= EXERCISE DATA =
************
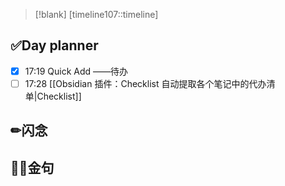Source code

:> [!blank] 
> [timeline107::timeline]
## ✅Day planner
- [x] 17:19  Quick Add ——待办
- [ ] 17:28  [[Obsidian 插件：Checklist 自动提取各个笔记中的代办清单|Checklist]]

## ✏闪念



## 🏳️‍🌈金句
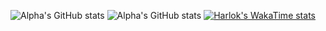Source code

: ![Alpha's GitHub stats](https://github-readme-stats.vercel.app/api?username=YouFoundAlpha&show_icons=true&theme=transparent)
![Alpha's GitHub stats](https://github-readme-stats.vercel.app/api/top-langs/?username=YouFoundAlpha&theme=transparent)
[![Harlok's WakaTime stats](https://github-readme-stats.vercel.app/api/wakatime?username=youfoundalpha)](https://github.com/youfoundalpha)
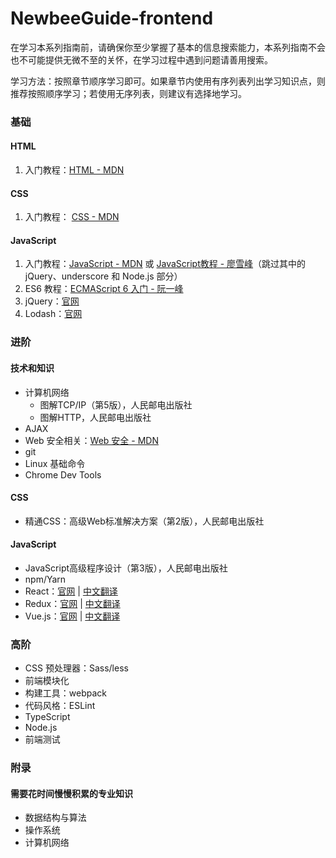 # NewbeeGuide-frontend

在学习本系列指南前，请确保你至少掌握了基本的信息搜索能力，本系列指南不会也不可能提供无微不至的关怀，在学习过程中遇到问题请善用搜索。

学习方法：按照章节顺序学习即可。如果章节内使用有序列表列出学习知识点，则推荐按照顺序学习；若使用无序列表，则建议有选择地学习。

### 基础

#### HTML

1. 入门教程：[HTML - MDN](https://developer.mozilla.org/zh-CN/docs/Learn/HTML/Introduction_to_HTML)

#### CSS 

1. 入门教程： [CSS - MDN](https://developer.mozilla.org/zh-CN/docs/Learn/CSS/Introduction_to_CSS)

#### JavaScript

1. 入门教程：[JavaScript - MDN](https://developer.mozilla.org/zh-CN/docs/Learn/JavaScript) 或 [JavaScript教程 - 廖雪峰](https://www.liaoxuefeng.com/wiki/001434446689867b27157e896e74d51a89c25cc8b43bdb3000)（跳过其中的 jQuery、underscore 和 Node.js 部分）
2. ES6 教程：[ECMAScript 6 入门 - 阮一峰](http://es6.ruanyifeng.com/)
3. jQuery：[官网](https://jquery.com/)
4. Lodash：[官网](https://lodash.com/)

### 进阶

#### 技术和知识

- 计算机网络
  - 图解TCP/IP（第5版），人民邮电出版社
  - 图解HTTP，人民邮电出版社
- AJAX
- Web 安全相关：[Web 安全 - MDN](https://developer.mozilla.org/zh-CN/docs/Web/Security)
- git
- Linux 基础命令
- Chrome Dev Tools

#### CSS

- 精通CSS：高级Web标准解决方案（第2版），人民邮电出版社

#### JavaScript

- JavaScript高级程序设计（第3版），人民邮电出版社
- npm/Yarn
- React：[官网](https://reactjs.org/) | [中文翻译](https://doc.react-china.org/)
- Redux：[官网](https://redux.js.org/) | [中文翻译](https://cn.redux.js.org/)
- Vue.js：[官网](https://vuejs.org/) | [中文翻译](https://cn.vuejs.org/)


### 高阶

- CSS 预处理器：Sass/less
- 前端模块化
- 构建工具：webpack
- 代码风格：ESLint
- TypeScript
- Node.js
- 前端测试

### 附录

#### 需要花时间慢慢积累的专业知识

- 数据结构与算法
- 操作系统
- 计算机网络

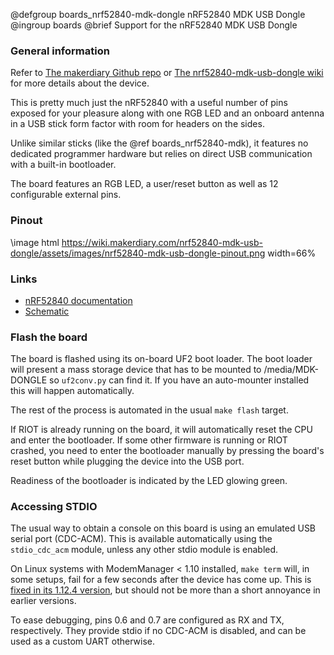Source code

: @defgroup    boards_nrf52840-mdk-dongle nRF52840 MDK USB Dongle
@ingroup     boards
@brief       Support for the nRF52840 MDK USB Dongle

### General information

Refer to [The makerdiary Github repo](https://github.com/makerdiary/nrf52840-mdk-usb-dongle)
or [The nrf52840-mdk-usb-dongle wiki](https://wiki.makerdiary.com/nrf52840-mdk-usb-dongle/)
for more details about the device.

This is pretty much just the nRF52840 with a useful number of pins exposed for
your pleasure along with one RGB LED and an onboard antenna in a USB stick form
factor with room for headers on the sides.

Unlike similar sticks (like the @ref boards_nrf52840-mdk), it features no
dedicated programmer hardware but relies on direct USB communication with a
built-in bootloader.

The board features an RGB LED, a user/reset button as well as 12 configurable external pins.

### Pinout

\image html https://wiki.makerdiary.com/nrf52840-mdk-usb-dongle/assets/images/nrf52840-mdk-usb-dongle-pinout.png width=66%

### Links

- [nRF52840 documentation](https://infocenter.nordicsemi.com/topic/struct_nrf52/struct/nrf52840.html)
- [Schematic](https://wiki.makerdiary.com/nrf52840-mdk-usb-dongle/hardware/nrf52840-mdk-usb-dongle-sch_v1_0.pdf)

### Flash the board

The board is flashed using its on-board UF2 boot loader.
The boot loader will present a mass storage device that has to be mounted to /media/MDK-DONGLE so
`uf2conv.py` can find it. If you have an auto-mounter installed this will happen automatically.

The rest of the process is automated in the usual `make flash` target.

If RIOT is already running on the board, it will automatically reset the CPU and enter
the bootloader.
If some other firmware is running or RIOT crashed, you need to enter the bootloader
manually by pressing the board's reset button while plugging the device into the USB port.

Readiness of the bootloader is indicated by the LED glowing green.

### Accessing STDIO

The usual way to obtain a console on this board is using an emulated USB serial port (CDC-ACM).
This is available automatically using the `stdio_cdc_acm` module,
unless any other stdio module is enabled.

On Linux systems with ModemManager < 1.10 installed,
`make term` will, in some setups, fail for a few seconds after the device has come up.
This is [fixed in its 1.12.4 version](https://gitlab.freedesktop.org/mobile-broadband/ModemManager/issues/164),
but should not be more than a short annoyance in earlier versions.

To ease debugging,
pins 0.6 and 0.7 are configured as RX and TX, respectively.
They provide stdio if no CDC-ACM is disabled,
and can be used as a custom UART otherwise.
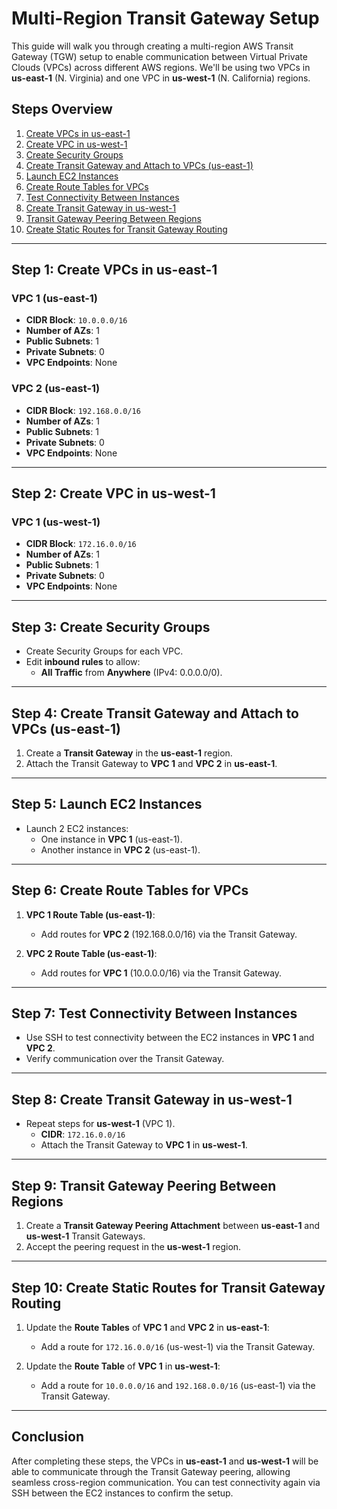# Multi-Region Transit Gateway Setup

This guide will walk you through creating a multi-region AWS Transit Gateway (TGW) setup to enable communication between Virtual Private Clouds (VPCs) across different AWS regions. We'll be using two VPCs in **us-east-1** (N. Virginia) and one VPC in **us-west-1** (N. California) regions.

## Steps Overview

1. [Create VPCs in us-east-1](#step-1-create-vpcs-in-us-east-1)
2. [Create VPC in us-west-1](#step-2-create-vpc-in-us-west-1)
3. [Create Security Groups](#step-3-create-security-groups)
4. [Create Transit Gateway and Attach to VPCs (us-east-1)](#step-4-create-transit-gateway-and-attach-to-vpcs-us-east-1)
5. [Launch EC2 Instances](#step-5-launch-ec2-instances)
6. [Create Route Tables for VPCs](#step-6-create-route-tables-for-vpcs)
7. [Test Connectivity Between Instances](#step-7-test-connectivity-between-instances)
8. [Create Transit Gateway in us-west-1](#step-8-create-transit-gateway-in-us-west-1)
9. [Transit Gateway Peering Between Regions](#step-9-transit-gateway-peering-between-regions)
10. [Create Static Routes for Transit Gateway Routing](#step-10-create-static-routes-for-transit-gateway-routing)

---

## Step 1: Create VPCs in us-east-1

### VPC 1 (us-east-1)
- **CIDR Block**: `10.0.0.0/16`
- **Number of AZs**: 1
- **Public Subnets**: 1
- **Private Subnets**: 0
- **VPC Endpoints**: None

### VPC 2 (us-east-1)
- **CIDR Block**: `192.168.0.0/16`
- **Number of AZs**: 1
- **Public Subnets**: 1
- **Private Subnets**: 0
- **VPC Endpoints**: None

---

## Step 2: Create VPC in us-west-1

### VPC 1 (us-west-1)
- **CIDR Block**: `172.16.0.0/16`
- **Number of AZs**: 1
- **Public Subnets**: 1
- **Private Subnets**: 0
- **VPC Endpoints**: None

---

## Step 3: Create Security Groups

- Create Security Groups for each VPC.
- Edit **inbound rules** to allow:
  - **All Traffic** from **Anywhere** (IPv4: 0.0.0.0/0).

---

## Step 4: Create Transit Gateway and Attach to VPCs (us-east-1)

1. Create a **Transit Gateway** in the **us-east-1** region.
2. Attach the Transit Gateway to **VPC 1** and **VPC 2** in **us-east-1**.

---

## Step 5: Launch EC2 Instances

- Launch 2 EC2 instances:
  - One instance in **VPC 1** (us-east-1).
  - Another instance in **VPC 2** (us-east-1).

---

## Step 6: Create Route Tables for VPCs

1. **VPC 1 Route Table (us-east-1)**:
   - Add routes for **VPC 2** (192.168.0.0/16) via the Transit Gateway.
   
2. **VPC 2 Route Table (us-east-1)**:
   - Add routes for **VPC 1** (10.0.0.0/16) via the Transit Gateway.

---

## Step 7: Test Connectivity Between Instances

- Use SSH to test connectivity between the EC2 instances in **VPC 1** and **VPC 2**.
- Verify communication over the Transit Gateway.

---

## Step 8: Create Transit Gateway in us-west-1

- Repeat steps for **us-west-1** (VPC 1).
  - **CIDR**: `172.16.0.0/16`
  - Attach the Transit Gateway to **VPC 1** in **us-west-1**.

---

## Step 9: Transit Gateway Peering Between Regions

1. Create a **Transit Gateway Peering Attachment** between **us-east-1** and **us-west-1** Transit Gateways.
2. Accept the peering request in the **us-west-1** region.

---

## Step 10: Create Static Routes for Transit Gateway Routing

1. Update the **Route Tables** of **VPC 1** and **VPC 2** in **us-east-1**:
   - Add a route for `172.16.0.0/16` (us-west-1) via the Transit Gateway.
   
2. Update the **Route Table** of **VPC 1** in **us-west-1**:
   - Add a route for `10.0.0.0/16` and `192.168.0.0/16` (us-east-1) via the Transit Gateway.

---

## Conclusion

After completing these steps, the VPCs in **us-east-1** and **us-west-1** will be able to communicate through the Transit Gateway peering, allowing seamless cross-region communication. You can test connectivity again via SSH between the EC2 instances to confirm the setup.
************
Write out exactly the final stretch of the records: the line containing "2. Accept the" and every line after it, through the last, and nothing else.

= RESPONSE FOR THIS EXERCISE =
2. Accept the peering request in the **us-west-1** region.

---

## Step 10: Create Static Routes for Transit Gateway Routing

1. Update the **Route Tables** of **VPC 1** and **VPC 2** in **us-east-1**:
   - Add a route for `172.16.0.0/16` (us-west-1) via the Transit Gateway.
   
2. Update the **Route Table** of **VPC 1** in **us-west-1**:
   - Add a route for `10.0.0.0/16` and `192.168.0.0/16` (us-east-1) via the Transit Gateway.

---

## Conclusion

After completing these steps, the VPCs in **us-east-1** and **us-west-1** will be able to communicate through the Transit Gateway peering, allowing seamless cross-region communication. You can test connectivity again via SSH between the EC2 instances to confirm the setup.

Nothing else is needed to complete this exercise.